2015’e gelindiğinde siyasi sorumluluk alanlar “iyi şeylerin” olmadığını söylemektedirler.
Yayınlanan bu yazımı sizlere tekrar sunmak istedim. Kurban bayramınızı kutlar, iyiliklere, barışa ve kardeşliğe katkı sağlamasını dilerim.
“Sosyal olaylarda geleceği okumak bir kehanet işidir. Kehanette bulunmak ayakları yere basan gerçekler değil, umutlar ve dileklerdir. Geleceğe kehanetle bakmak daima insanı yanıltmıştır. Gelecekte daha iyi şeyler olacak demek, gerçekte olacak şeyler değil, olmasını umduğumuz şeylerdir. Olabilir de olmaya bilir de. Evlilikler, iş ortaklıkları hep bu niyetle kurulur ancak iyi sonuçlar da vermeye bilir.
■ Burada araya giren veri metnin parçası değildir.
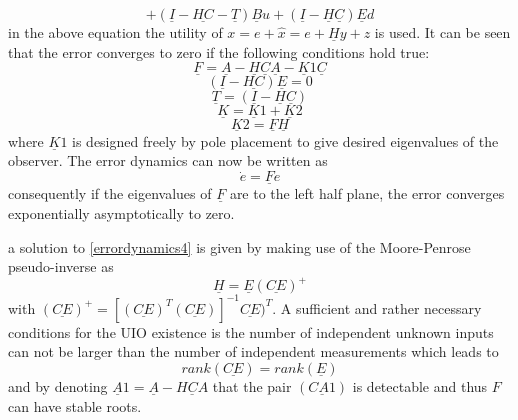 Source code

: \begin{equation*}
+ (\underline I - \underline {HC} - \underline T)\underline Bu	+(\underline I -\underline H\underline C)\underline E d
\label{errordynamics45}
\end{equation*}
in the above equation the utility of $x  = e + \hat{x} = e + \underline Hy+z$ is used. It can be seen that the error converges to zero if the following conditions hold true:
 \begin{equation}
 \underline F = \underline A-\underline H \underline C \underline A-\underline K1 \underline C
 \label{errordynamics3}
 \end{equation}
\begin{equation}
(\underline I - \underline{HC})\underline E = 0
\label{errordynamics4}
\end{equation}
\begin{equation}
\underline T = (\underline I - \underline H\underline C)
\label{errordynamics5}
\end{equation}
\begin{equation}
\underline K = \underline K1 +\underline K2
\label{errordynamics6}
\end{equation}
\begin{equation}
\underline K2 =\underline F \underline H 
\label{errordynamics7}
\end{equation}
where $\underline K1$ is designed freely by pole placement to give desired eigenvalues of the observer. The error dynamics can now be written as 
\begin{equation}
\dot{e} = \underline F e
\label{errordynamics8}
\end{equation}
consequently if the eigenvalues of $\underline F$ are to the left half plane, the error converges exponentially asymptotically to zero. 

a solution to \eqref{errordynamics4} is given by making use of the Moore-Penrose pseudo-inverse as
\begin{equation}
\underline H = \underline E (\underline{CE})^{+}
\label{errordynamics9}
\end{equation}
with $(\underline{CE})^{+} = [(\underline{CE})^{T} (\underline{CE})]^{-1}\underline{CE})^{T} $.
A sufficient and rather necessary conditions for the UIO existence is the number of independent unknown inputs can not be larger than the number of independent measurements which leads to
  \begin{equation}
  rank (\underline{CE}) =rank( \underline E) 
  \label{errordynamics10}
  \end{equation}
  and by denoting $\underline A1 = \underline A - \underline{HCA} $ that the pair $(\underline {CA1})$ is detectable and thus $F$ can have stable roots.
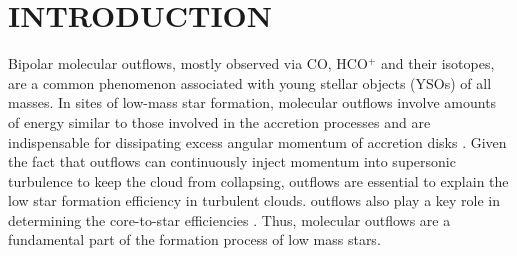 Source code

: \section{INTRODUCTION}
Bipolar molecular outflows, mostly observed via CO, HCO$^+$ and their isotopes, are a common phenomenon associated with young stellar objects (YSOs) of all masses\citep{ 1985ARA&A..23..267L,1993prpl.conf..603F, 2001ApJ...552L.167Z,2002A&A...383..892B, 2004A&A...426..503W, 2005AJ....129..330W, 2007prpl.conf..245A, 2015MNRAS.453..645M}. In sites of low-mass star formation, molecular outflows involve amounts of energy similar to those involved in the accretion processes and are indispensable for dissipating excess angular momentum of accretion disks \citep{1987ARA&A..25...23S, 1996ARA&A..34..111B}. Given the fact that outflows can continuously inject momentum into supersonic turbulence to keep the cloud from collapsing, outflows are essential to explain the low star formation efficiency in turbulent clouds. outflows also play a key role in determining the core-to-star efficiencies \citep{2014prpl.conf..451F}. Thus, molecular outflows are a fundamental part of the formation process of low mass stars.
Zaman zaman insan kendini yanıltmıştır. Ben bunu yapmamam gerekir ama niye yaptım dediğimiz çok olmuştur. Ya da en sevdiğimiz insan hakkında bunu bana yapmaması gerekirdi ama nasıl yaptı deriz.
İnsan daima bu güvensizliği ile insandır. Onun için güven duyulan insan en saygıya değer olan insandır.
Hz Âdem cennette (bahçede) eşi Hava ile karşılaşınca ilk ilişkilerinde sınavları aldatılmak ve aldanmak üzerine oldu. Birbirlerini suçladılar ve bahçeden kovuldular. Evlatları olan Habil ve Kabil birbirlerini suçlamaktan daha öteye giderek kıskançlık ve çekememezlik duygularını en ağır tonda yaşayarak kardeş kardeşi öldürerek trajik bir insan davranışı örneği sundular. Bu olayda da kardeşin biri kendini çok suçladı, karga kadar olamadığını itiraf etti.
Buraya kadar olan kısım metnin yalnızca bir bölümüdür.